After finding the line containing "Než se dostaneme" below, please output that line and each following one through the line containing "Zavaděč je objekt", exactly as written.

Saved entries ::
■ ■ ■ ■ ■

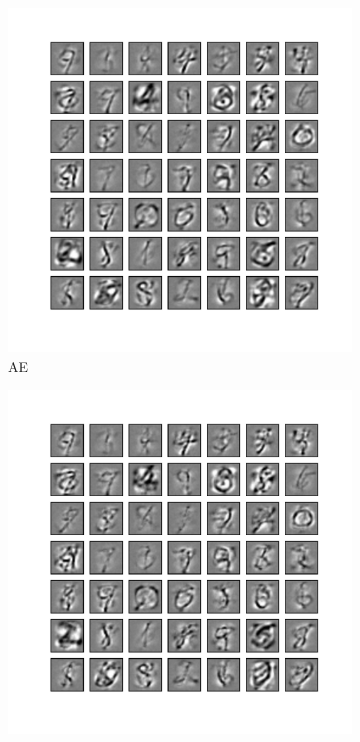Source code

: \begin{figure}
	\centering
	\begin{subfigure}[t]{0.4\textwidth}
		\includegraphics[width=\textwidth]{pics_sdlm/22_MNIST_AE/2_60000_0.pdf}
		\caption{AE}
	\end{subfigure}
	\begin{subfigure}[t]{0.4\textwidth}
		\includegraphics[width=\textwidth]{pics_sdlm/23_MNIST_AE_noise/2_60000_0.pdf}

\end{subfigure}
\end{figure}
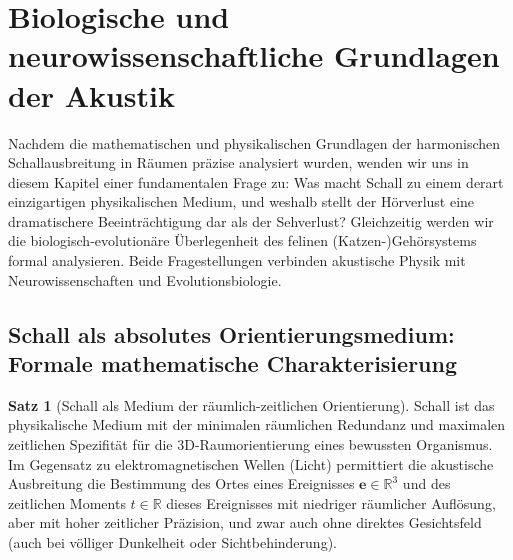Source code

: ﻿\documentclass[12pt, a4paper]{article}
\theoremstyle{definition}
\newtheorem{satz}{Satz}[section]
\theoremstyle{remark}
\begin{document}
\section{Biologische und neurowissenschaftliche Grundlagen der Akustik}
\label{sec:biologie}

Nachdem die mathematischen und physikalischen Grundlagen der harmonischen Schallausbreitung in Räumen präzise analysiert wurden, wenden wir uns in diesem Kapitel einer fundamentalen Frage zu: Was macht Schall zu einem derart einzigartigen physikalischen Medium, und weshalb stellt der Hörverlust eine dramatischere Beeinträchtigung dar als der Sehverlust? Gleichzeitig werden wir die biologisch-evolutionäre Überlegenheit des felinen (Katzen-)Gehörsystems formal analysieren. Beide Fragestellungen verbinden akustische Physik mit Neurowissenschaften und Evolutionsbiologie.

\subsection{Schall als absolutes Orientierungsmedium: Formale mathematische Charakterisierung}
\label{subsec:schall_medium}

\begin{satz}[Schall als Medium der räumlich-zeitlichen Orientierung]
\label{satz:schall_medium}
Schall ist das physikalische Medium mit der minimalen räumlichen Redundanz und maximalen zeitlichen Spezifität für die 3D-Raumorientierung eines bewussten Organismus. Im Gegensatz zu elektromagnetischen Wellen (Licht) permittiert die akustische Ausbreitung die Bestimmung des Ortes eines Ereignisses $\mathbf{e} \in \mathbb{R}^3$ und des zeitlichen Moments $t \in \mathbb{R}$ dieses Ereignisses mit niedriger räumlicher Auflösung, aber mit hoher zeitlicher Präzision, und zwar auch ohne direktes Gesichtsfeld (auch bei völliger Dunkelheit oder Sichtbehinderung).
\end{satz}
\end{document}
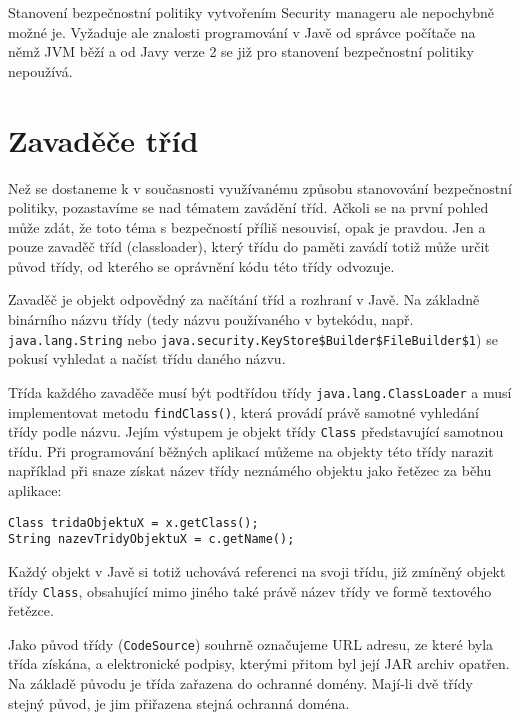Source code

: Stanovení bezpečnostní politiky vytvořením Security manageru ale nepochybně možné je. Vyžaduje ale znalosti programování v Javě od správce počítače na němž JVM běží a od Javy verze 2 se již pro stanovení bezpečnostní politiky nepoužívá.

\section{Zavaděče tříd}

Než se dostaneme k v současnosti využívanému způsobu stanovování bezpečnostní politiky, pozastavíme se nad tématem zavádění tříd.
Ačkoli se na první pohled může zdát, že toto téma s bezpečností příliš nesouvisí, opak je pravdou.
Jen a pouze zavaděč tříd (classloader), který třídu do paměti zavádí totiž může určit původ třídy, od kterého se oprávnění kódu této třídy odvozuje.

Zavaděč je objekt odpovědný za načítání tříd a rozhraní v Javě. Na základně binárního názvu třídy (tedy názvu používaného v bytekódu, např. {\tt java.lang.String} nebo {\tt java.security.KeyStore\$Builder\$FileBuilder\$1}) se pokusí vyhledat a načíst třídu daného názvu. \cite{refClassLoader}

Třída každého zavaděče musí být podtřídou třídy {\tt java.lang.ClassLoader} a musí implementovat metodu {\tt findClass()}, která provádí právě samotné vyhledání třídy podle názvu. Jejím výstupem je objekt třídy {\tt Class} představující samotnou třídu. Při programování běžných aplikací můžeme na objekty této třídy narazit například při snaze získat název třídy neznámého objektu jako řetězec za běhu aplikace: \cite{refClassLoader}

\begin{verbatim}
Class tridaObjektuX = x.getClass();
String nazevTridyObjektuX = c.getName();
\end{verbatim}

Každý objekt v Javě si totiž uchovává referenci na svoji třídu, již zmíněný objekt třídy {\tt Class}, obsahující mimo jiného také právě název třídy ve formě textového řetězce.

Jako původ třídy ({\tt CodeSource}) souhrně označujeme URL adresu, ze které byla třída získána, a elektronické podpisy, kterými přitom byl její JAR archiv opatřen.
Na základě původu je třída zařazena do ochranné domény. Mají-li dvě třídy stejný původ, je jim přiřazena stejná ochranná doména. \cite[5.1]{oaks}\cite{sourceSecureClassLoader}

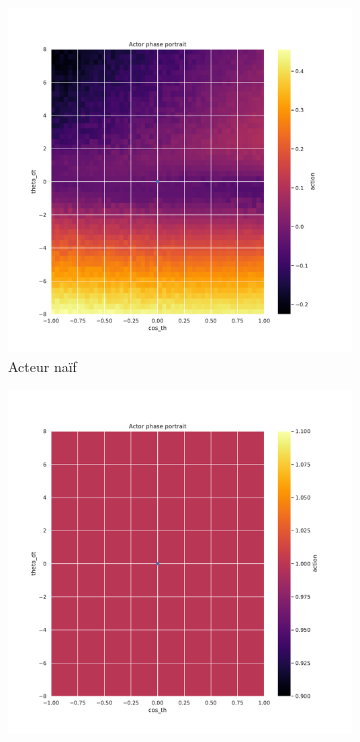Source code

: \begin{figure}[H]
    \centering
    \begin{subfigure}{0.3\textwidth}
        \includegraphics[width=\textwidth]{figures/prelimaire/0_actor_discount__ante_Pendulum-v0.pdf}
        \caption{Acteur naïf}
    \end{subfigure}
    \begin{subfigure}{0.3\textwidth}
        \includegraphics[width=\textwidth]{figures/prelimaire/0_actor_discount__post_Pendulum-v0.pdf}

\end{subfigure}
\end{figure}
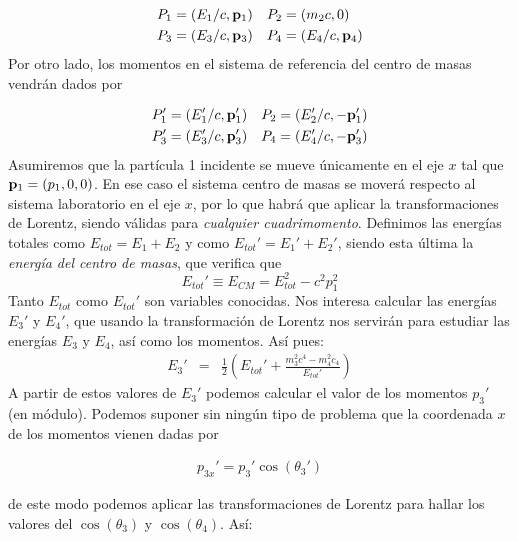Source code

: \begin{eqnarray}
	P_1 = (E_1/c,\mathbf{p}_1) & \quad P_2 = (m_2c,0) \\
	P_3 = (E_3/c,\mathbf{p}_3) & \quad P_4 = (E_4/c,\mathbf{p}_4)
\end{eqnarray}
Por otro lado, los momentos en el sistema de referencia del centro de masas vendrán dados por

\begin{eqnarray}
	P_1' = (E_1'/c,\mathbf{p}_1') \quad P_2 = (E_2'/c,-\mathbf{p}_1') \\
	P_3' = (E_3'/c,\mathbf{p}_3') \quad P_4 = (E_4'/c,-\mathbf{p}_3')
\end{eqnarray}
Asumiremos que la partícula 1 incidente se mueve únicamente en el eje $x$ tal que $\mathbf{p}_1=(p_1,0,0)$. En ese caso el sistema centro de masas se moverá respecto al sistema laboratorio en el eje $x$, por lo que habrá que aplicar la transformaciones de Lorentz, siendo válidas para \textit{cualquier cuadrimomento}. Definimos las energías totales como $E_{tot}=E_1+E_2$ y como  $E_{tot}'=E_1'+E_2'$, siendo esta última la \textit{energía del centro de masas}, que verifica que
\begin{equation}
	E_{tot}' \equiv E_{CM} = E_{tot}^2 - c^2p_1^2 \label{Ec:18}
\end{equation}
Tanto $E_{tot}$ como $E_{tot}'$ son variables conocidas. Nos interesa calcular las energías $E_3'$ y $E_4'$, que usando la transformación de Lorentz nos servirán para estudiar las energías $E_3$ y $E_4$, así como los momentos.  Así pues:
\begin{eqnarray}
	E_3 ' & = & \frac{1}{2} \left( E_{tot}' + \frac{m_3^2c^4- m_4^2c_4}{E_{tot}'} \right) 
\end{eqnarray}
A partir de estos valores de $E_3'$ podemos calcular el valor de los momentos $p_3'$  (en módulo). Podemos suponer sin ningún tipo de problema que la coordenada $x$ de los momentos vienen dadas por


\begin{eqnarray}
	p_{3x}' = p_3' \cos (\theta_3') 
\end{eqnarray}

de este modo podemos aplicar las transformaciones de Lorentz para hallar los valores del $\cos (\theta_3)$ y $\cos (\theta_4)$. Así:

■ ■ ■ ■ ■

TASK SOLUTION ::
Než se dostaneme k v současnosti využívanému způsobu stanovování bezpečnostní politiky, pozastavíme se nad tématem zavádění tříd.
Ačkoli se na první pohled může zdát, že toto téma s bezpečností příliš nesouvisí, opak je pravdou.
Jen a pouze zavaděč tříd (classloader), který třídu do paměti zavádí totiž může určit původ třídy, od kterého se oprávnění kódu této třídy odvozuje.

Zavaděč je objekt odpovědný za načítání tříd a rozhraní v Javě. Na základně binárního názvu třídy (tedy názvu používaného v bytekódu, např. {\tt java.lang.String} nebo {\tt java.security.KeyStore\$Builder\$FileBuilder\$1}) se pokusí vyhledat a načíst třídu daného názvu. \cite{refClassLoader}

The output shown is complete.